[Work item]: Return, word for word, only the lines of the data below that lie between the line with "Our first API" and the line with "call our baby?", those two lines included.

------ Task material ------

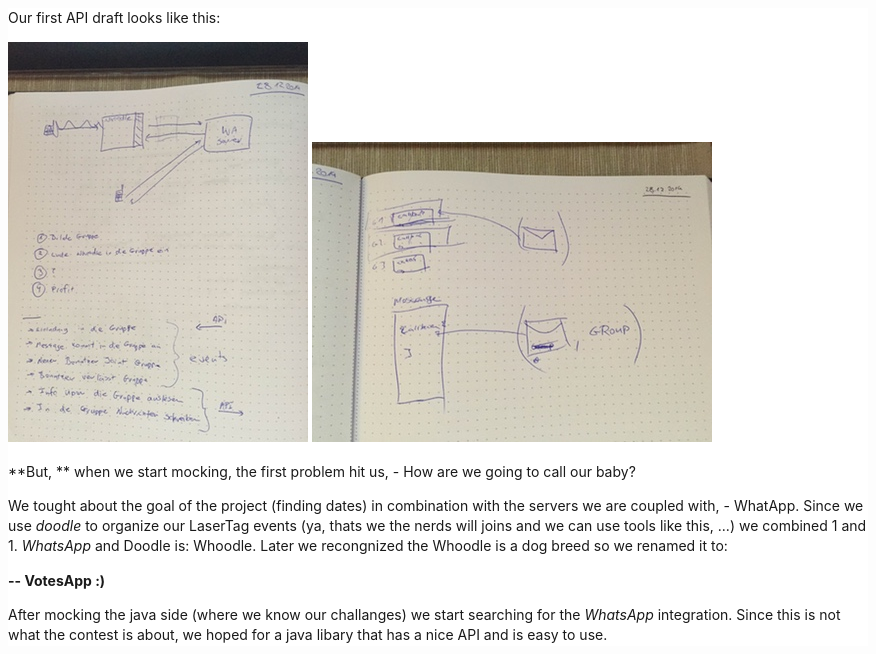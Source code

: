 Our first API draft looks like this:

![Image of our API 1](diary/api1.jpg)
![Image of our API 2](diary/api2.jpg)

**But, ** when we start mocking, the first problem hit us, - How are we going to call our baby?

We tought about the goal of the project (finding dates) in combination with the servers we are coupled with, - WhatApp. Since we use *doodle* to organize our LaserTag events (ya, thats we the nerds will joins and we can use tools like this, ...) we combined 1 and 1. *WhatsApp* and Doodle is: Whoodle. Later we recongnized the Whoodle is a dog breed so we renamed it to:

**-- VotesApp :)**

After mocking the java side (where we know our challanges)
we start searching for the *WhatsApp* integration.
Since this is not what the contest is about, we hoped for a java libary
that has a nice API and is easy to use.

------

[Result for this task]:
: Our first API draft looks like this:

![Image of our API 1](diary/api1.jpg)
![Image of our API 2](diary/api2.jpg)

**But, ** when we start mocking, the first problem hit us, - How are we going to call our baby?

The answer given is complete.